L’ancienne reine rit doucement.


« Oui, je reste dormir. Et je ne sais pas où tu es allée chercher que j’avais besoin de dormir à la belle étoile mais crois moi, j’apprécie toujours le confort de ma chambre ! »


Anna rit à son tour, enfin rassurée.


« D’accord. Est-ce que tu es fatiguée ? Parce qu’il y a quelque chose que j’aimerai vraiment beaucoup te montrer. Mais ça peut attendre demain si tu veux.

-Non, allons-y maintenant, je ne suis pas fatiguée. »


D’autant qu’elle était surtout très intriguée. La reine prit la main de son ainée dans la sienne et la guida dans les longs couloirs du château jusqu’à la grande bibliothèque. Perplexe, Elsa regardait autour d’elle sans trop comprendre.


« Hé bien ? Qu’est-ce que je suis supposée voir ?

-Par ici. »


Anna glissa sa main derrière le rebord de la cheminée. Un son étouffé se fit entendre et un pan de la bibliothèque se mit à bouger.


« Anna ! Qu’est ce qu…

-Une pièce secrète !

-Quoi ? Mais depuis quand ? Et pourquoi faire ?

-Hé bien tu sais Elsa, les pièces secrètes, souvent, servent à cacher des choses. C’est incroyable non ?

-Anna…

-Je l’ai découverte il y a quelques jours et j’attendais que tu viennes pour te montrer, je pense que tu pourras m’aider.

-T’aider ?

-Oui, viens… »


La jeune femme repoussa l’étagère remplis de livres épais qui bougea avec une facilité déconcertante. Dans la pénombre, se dévoilait une pièce remplit de bric-à-brac en tout genre, il était difficile d’évaluer la taille de l’endroit tant il était encombré. Anna alluma les bougies une à une, révélant différents documents, des notes manuscrites, des cartes anciennes, des gants en nombre importants. Elle jeta un œil à sa sœur ainée.


« De ce que j’ai compris jusqu’à maintenant, je crois que c’est une pièce dans laquelle nos parents faisaient des recherches.

-Des recherches ? Mais sur quoi ?

-Sur… Toi ?

-Moi ! »


Anna hocha la tête, elle prit un carnet rempli de croquis et de notes.


« Regarde, c’est l’écriture de notre père, il faisait des plans sur les gants que tu pouvais porter, les différents matériaux.

-Il cherchait un moyen de contenir mes pouvoirs.

-Oui, pour que tu puisses sortir de ta chambre, c’est ce qu’il a écrit ici, regarde. »


Elsa parcourut des yeux les quelques phrases, son cœur battait la chamade, les souvenirs de cette période pénible affluaient et ils étaient difficile à contenir. Sa gorge se serra, le poids de la solitude et de la culpabilité pesait lourdement sur ses épaules, même encore maintenant.

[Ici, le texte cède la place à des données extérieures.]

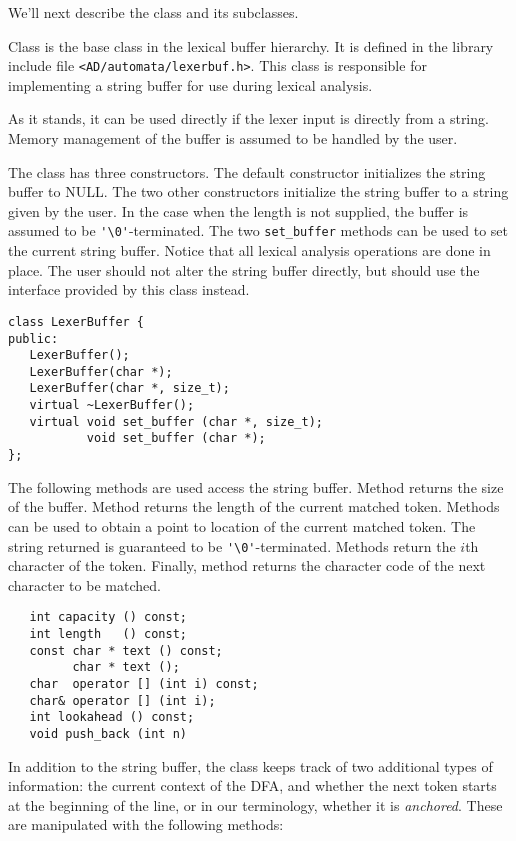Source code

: We'll next describe the class  and its subclasses.

Class  
is the base class in the lexical buffer hierarchy.
It is defined in the library include file \verb|<AD/automata/lexerbuf.h>|.
This class is responsible for implementing a string buffer for use
during lexical analysis.   

As it stands, it can be used directly if the lexer input is directly
from a string.  Memory management of the buffer is assumed to be handled
by the user. 

The class  has three constructors.  The default
constructor initializes the string buffer to NULL.  The two
other constructors initialize the string buffer to a string given
by the user.  In the case when the length is not supplied, the buffer
is assumed to be \verb|'\0'|-terminated.  The two \verb|set_buffer| methods
can be used to set the current string buffer.  Notice that
all lexical analysis operations are done in place.  The user should
not alter the string buffer directly, but should use the interface
provided by this class instead.

\begin{verbatim}
class LexerBuffer {
public:
   LexerBuffer();    
   LexerBuffer(char *);    
   LexerBuffer(char *, size_t);    
   virtual ~LexerBuffer();
   virtual void set_buffer (char *, size_t);
           void set_buffer (char *);
};
\end{verbatim}

The following methods are used access the string buffer.
Method  returns the size of the buffer.  Method
 returns the length of the current matched token.
Methods  can be used to obtain a point to location
of the current matched token.  The string returned is guaranteed
to be \verb|'\0'|-terminated.  Methods  return
the $i$th character of the token.  Finally, method 
returns the character code of the next character to be matched.

\begin{verbatim}
   int capacity () const;
   int length   () const;
   const char * text () const;
         char * text ();
   char  operator [] (int i) const;
   char& operator [] (int i);
   int lookahead () const;
   void push_back (int n) 
\end{verbatim}

In addition to the string buffer, the class  keeps
track of two additional types of information: the current context
of the DFA, and whether the next token starts at the
beginning of the line, or in our terminology, whether it is
{\em anchored}.  These are manipulated with the following methods:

« Nos parents voulaient que tu aies une vie la plus normale possible.

-Oui, mais à quel prix ?

-Elsa… »


L’ainée hocha la tête, oui, elles avaient déjà eu cette conversation. Elle ne devait pas se sentir coupable, ses pouvoirs étaient un don, un cadeau. Mais ses parents étaient mort d’avoir voulu comprendre et chercher une solution.


« Tu n’es coupable de rien dans cette histoire. »


Nouveau hochement de tête de la part de l’ancienne reine.


« Oui, tu as raison, je sais que tu as raison. »


Anna passa sa main dans le dos de sa sœur pour la réconforter. Elsa se blottit un instant contre sa cadette, son regard se posa sur un carnet ouvert, posé sur un pupitre. Si l’écriture lui était familière, le reste en revanche était indéchiffrable.


« Qu’est-ce que c’est ? On dirait l’écriture de maman.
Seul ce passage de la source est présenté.